= Work request =
Repeat, exactly and alone, every line from the line that contains "program Windows Forms.</span></span>" to the end of the entries.

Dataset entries
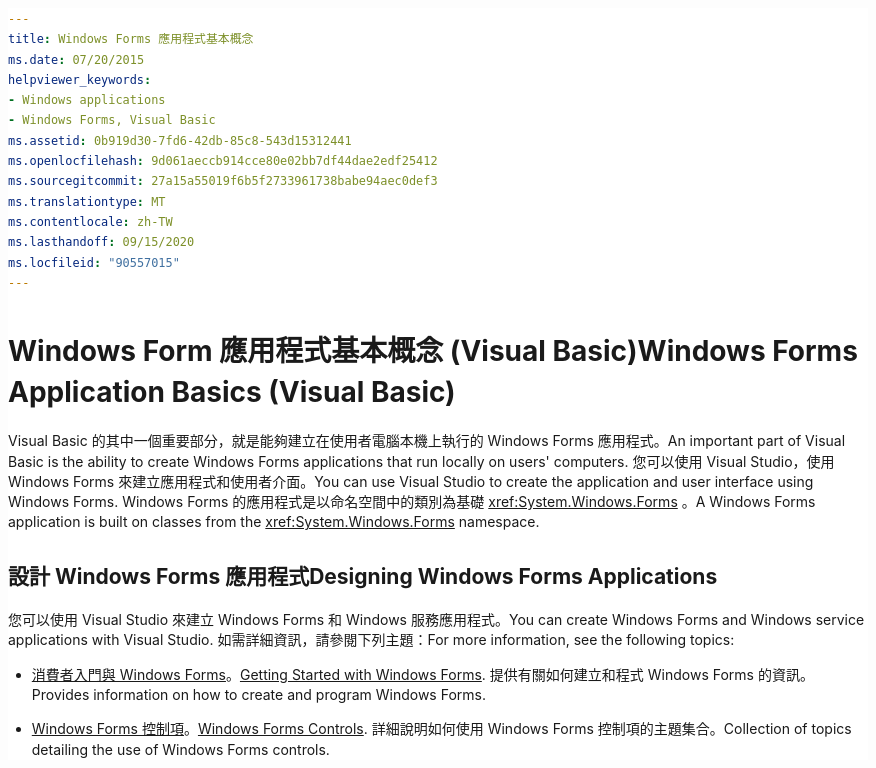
 ```yaml
---
title: Windows Forms 應用程式基本概念
ms.date: 07/20/2015
helpviewer_keywords:
- Windows applications
- Windows Forms, Visual Basic
ms.assetid: 0b919d30-7fd6-42db-85c8-543d15312441
ms.openlocfilehash: 9d061aeccb914cce80e02bb7df44dae2edf25412
ms.sourcegitcommit: 27a15a55019f6b5f2733961738babe94aec0def3
ms.translationtype: MT
ms.contentlocale: zh-TW
ms.lasthandoff: 09/15/2020
ms.locfileid: "90557015"
---
```

# <a name="windows-forms-application-basics-visual-basic"></a><span data-ttu-id="a5590-102">Windows Form 應用程式基本概念 (Visual Basic)</span><span class="sxs-lookup"><span data-stu-id="a5590-102">Windows Forms Application Basics (Visual Basic)</span></span>

<span data-ttu-id="a5590-103">Visual Basic 的其中一個重要部分，就是能夠建立在使用者電腦本機上執行的 Windows Forms 應用程式。</span><span class="sxs-lookup"><span data-stu-id="a5590-103">An important part of Visual Basic is the ability to create Windows Forms applications that run locally on users' computers.</span></span> <span data-ttu-id="a5590-104">您可以使用 Visual Studio，使用 Windows Forms 來建立應用程式和使用者介面。</span><span class="sxs-lookup"><span data-stu-id="a5590-104">You can use Visual Studio to create the application and user interface using Windows Forms.</span></span> <span data-ttu-id="a5590-105">Windows Forms 的應用程式是以命名空間中的類別為基礎 <xref:System.Windows.Forms> 。</span><span class="sxs-lookup"><span data-stu-id="a5590-105">A Windows Forms application is built on classes from the <xref:System.Windows.Forms> namespace.</span></span>

## <a name="designing-windows-forms-applications"></a><span data-ttu-id="a5590-106">設計 Windows Forms 應用程式</span><span class="sxs-lookup"><span data-stu-id="a5590-106">Designing Windows Forms Applications</span></span>

<span data-ttu-id="a5590-107">您可以使用 Visual Studio 來建立 Windows Forms 和 Windows 服務應用程式。</span><span class="sxs-lookup"><span data-stu-id="a5590-107">You can create Windows Forms and Windows service applications with Visual Studio.</span></span> <span data-ttu-id="a5590-108">如需詳細資訊，請參閱下列主題：</span><span class="sxs-lookup"><span data-stu-id="a5590-108">For more information, see the following topics:</span></span>

- <span data-ttu-id="a5590-109">[消費者入門與 Windows Forms](/dotnet/desktop/winforms/getting-started-with-windows-forms)。</span><span class="sxs-lookup"><span data-stu-id="a5590-109">[Getting Started with Windows Forms](/dotnet/desktop/winforms/getting-started-with-windows-forms).</span></span> <span data-ttu-id="a5590-110">提供有關如何建立和程式 Windows Forms 的資訊。</span><span class="sxs-lookup"><span data-stu-id="a5590-110">Provides information on how to create and program Windows Forms.</span></span>

- <span data-ttu-id="a5590-111">[Windows Forms 控制項](/dotnet/desktop/winforms/controls/)。</span><span class="sxs-lookup"><span data-stu-id="a5590-111">[Windows Forms Controls](/dotnet/desktop/winforms/controls/).</span></span> <span data-ttu-id="a5590-112">詳細說明如何使用 Windows Forms 控制項的主題集合。</span><span class="sxs-lookup"><span data-stu-id="a5590-112">Collection of topics detailing the use of Windows Forms controls.</span></span>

= Answer to this problem =
- <span data-ttu-id="a5590-109">[消費者入門與 Windows Forms](/dotnet/desktop/winforms/getting-started-with-windows-forms)。</span><span class="sxs-lookup"><span data-stu-id="a5590-109">[Getting Started with Windows Forms](/dotnet/desktop/winforms/getting-started-with-windows-forms).</span></span> <span data-ttu-id="a5590-110">提供有關如何建立和程式 Windows Forms 的資訊。</span><span class="sxs-lookup"><span data-stu-id="a5590-110">Provides information on how to create and program Windows Forms.</span></span>

- <span data-ttu-id="a5590-111">[Windows Forms 控制項](/dotnet/desktop/winforms/controls/)。</span><span class="sxs-lookup"><span data-stu-id="a5590-111">[Windows Forms Controls](/dotnet/desktop/winforms/controls/).</span></span> <span data-ttu-id="a5590-112">詳細說明如何使用 Windows Forms 控制項的主題集合。</span><span class="sxs-lookup"><span data-stu-id="a5590-112">Collection of topics detailing the use of Windows Forms controls.</span></span>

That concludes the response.